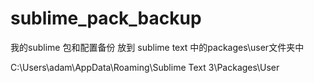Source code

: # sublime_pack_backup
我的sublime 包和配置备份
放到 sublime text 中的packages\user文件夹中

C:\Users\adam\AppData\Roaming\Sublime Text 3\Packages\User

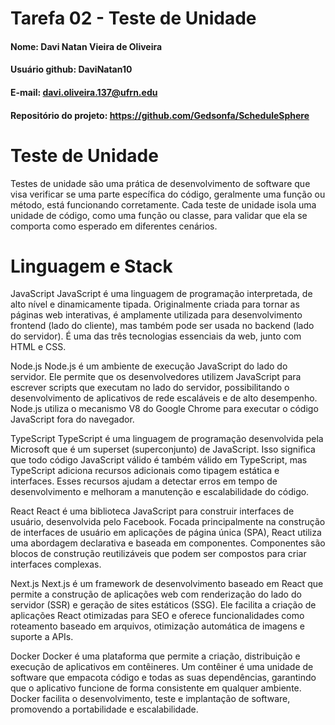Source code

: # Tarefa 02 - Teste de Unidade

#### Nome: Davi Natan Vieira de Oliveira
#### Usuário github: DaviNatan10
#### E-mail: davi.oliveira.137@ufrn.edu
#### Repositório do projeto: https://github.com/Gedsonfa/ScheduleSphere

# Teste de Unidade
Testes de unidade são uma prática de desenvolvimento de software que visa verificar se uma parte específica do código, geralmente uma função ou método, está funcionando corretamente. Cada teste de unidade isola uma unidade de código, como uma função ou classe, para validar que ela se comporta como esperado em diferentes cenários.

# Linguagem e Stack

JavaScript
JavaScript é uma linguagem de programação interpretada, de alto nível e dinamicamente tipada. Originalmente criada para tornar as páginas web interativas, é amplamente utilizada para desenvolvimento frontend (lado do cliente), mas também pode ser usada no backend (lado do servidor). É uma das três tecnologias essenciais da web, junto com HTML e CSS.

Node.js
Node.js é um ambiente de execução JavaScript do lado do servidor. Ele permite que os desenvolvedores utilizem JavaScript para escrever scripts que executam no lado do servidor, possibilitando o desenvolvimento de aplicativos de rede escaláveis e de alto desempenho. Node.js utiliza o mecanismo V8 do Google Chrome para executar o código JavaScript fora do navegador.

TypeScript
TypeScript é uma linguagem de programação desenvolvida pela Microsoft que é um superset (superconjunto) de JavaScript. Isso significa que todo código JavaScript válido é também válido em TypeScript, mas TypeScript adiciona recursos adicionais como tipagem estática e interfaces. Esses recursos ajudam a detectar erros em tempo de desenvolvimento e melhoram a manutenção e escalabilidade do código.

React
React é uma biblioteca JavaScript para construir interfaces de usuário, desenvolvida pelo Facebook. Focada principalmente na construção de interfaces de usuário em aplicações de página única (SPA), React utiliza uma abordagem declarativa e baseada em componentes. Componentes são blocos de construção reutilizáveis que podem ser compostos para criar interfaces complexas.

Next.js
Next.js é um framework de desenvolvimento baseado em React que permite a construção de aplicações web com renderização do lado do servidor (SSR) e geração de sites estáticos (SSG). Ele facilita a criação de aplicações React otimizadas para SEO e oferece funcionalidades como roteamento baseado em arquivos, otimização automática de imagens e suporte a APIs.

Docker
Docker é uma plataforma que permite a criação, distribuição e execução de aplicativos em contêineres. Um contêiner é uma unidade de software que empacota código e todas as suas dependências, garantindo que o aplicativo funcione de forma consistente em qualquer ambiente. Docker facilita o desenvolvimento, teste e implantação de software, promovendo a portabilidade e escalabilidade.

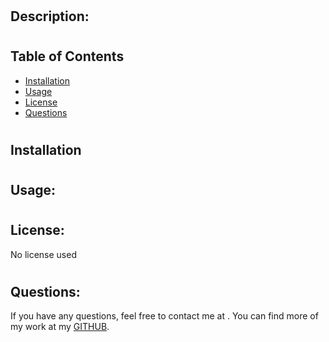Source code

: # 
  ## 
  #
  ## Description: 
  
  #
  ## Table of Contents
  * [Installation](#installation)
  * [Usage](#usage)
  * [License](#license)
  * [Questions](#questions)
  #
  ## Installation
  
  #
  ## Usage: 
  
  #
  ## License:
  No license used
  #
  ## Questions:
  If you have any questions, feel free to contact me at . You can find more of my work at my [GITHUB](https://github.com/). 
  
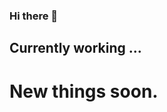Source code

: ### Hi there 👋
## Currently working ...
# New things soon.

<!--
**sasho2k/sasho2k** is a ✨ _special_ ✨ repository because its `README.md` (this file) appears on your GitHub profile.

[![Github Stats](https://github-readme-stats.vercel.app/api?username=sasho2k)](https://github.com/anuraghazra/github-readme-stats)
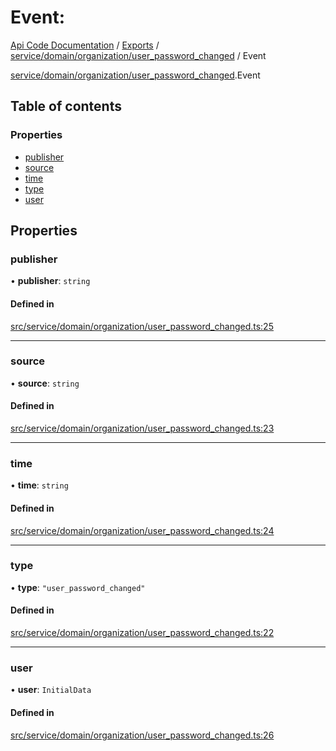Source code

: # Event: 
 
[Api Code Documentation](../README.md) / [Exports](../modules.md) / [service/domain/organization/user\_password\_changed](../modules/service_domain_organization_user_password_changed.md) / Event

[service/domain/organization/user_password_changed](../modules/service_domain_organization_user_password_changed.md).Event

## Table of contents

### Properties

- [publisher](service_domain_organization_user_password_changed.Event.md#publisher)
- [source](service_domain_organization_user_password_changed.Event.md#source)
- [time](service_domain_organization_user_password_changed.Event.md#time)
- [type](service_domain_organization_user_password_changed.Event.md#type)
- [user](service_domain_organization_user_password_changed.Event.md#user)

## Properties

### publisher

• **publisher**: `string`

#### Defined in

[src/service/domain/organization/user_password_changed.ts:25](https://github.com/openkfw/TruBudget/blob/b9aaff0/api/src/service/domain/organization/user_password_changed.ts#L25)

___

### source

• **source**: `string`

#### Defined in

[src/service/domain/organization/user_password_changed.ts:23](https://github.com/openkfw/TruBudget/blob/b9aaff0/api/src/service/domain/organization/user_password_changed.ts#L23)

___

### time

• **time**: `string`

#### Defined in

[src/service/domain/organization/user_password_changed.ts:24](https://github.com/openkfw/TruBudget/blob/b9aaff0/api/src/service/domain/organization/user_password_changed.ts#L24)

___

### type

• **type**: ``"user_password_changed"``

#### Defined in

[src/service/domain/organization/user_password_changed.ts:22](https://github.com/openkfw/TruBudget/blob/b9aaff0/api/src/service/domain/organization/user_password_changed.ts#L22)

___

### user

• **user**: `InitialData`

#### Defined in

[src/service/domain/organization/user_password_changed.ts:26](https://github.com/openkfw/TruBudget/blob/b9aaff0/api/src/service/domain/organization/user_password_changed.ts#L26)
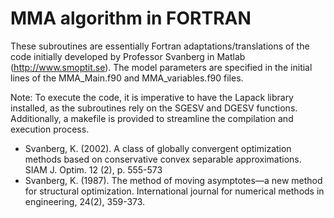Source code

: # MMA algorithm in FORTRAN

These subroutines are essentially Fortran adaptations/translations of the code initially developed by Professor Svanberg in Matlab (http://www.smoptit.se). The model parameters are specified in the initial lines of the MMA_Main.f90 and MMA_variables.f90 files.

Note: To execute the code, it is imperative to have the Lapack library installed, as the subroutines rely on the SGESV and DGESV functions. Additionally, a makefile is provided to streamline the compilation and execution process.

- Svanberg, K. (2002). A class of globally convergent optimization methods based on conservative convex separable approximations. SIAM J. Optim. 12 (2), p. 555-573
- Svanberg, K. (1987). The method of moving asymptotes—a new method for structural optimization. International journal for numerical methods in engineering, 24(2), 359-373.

_____

What this exercise asks for is every line of the data above with the word "interfaces".

-- Solution for this problem --
TypeScript é uma linguagem de programação desenvolvida pela Microsoft que é um superset (superconjunto) de JavaScript. Isso significa que todo código JavaScript válido é também válido em TypeScript, mas TypeScript adiciona recursos adicionais como tipagem estática e interfaces. Esses recursos ajudam a detectar erros em tempo de desenvolvimento e melhoram a manutenção e escalabilidade do código.
React é uma biblioteca JavaScript para construir interfaces de usuário, desenvolvida pelo Facebook. Focada principalmente na construção de interfaces de usuário em aplicações de página única (SPA), React utiliza uma abordagem declarativa e baseada em componentes. Componentes são blocos de construção reutilizáveis que podem ser compostos para criar interfaces complexas.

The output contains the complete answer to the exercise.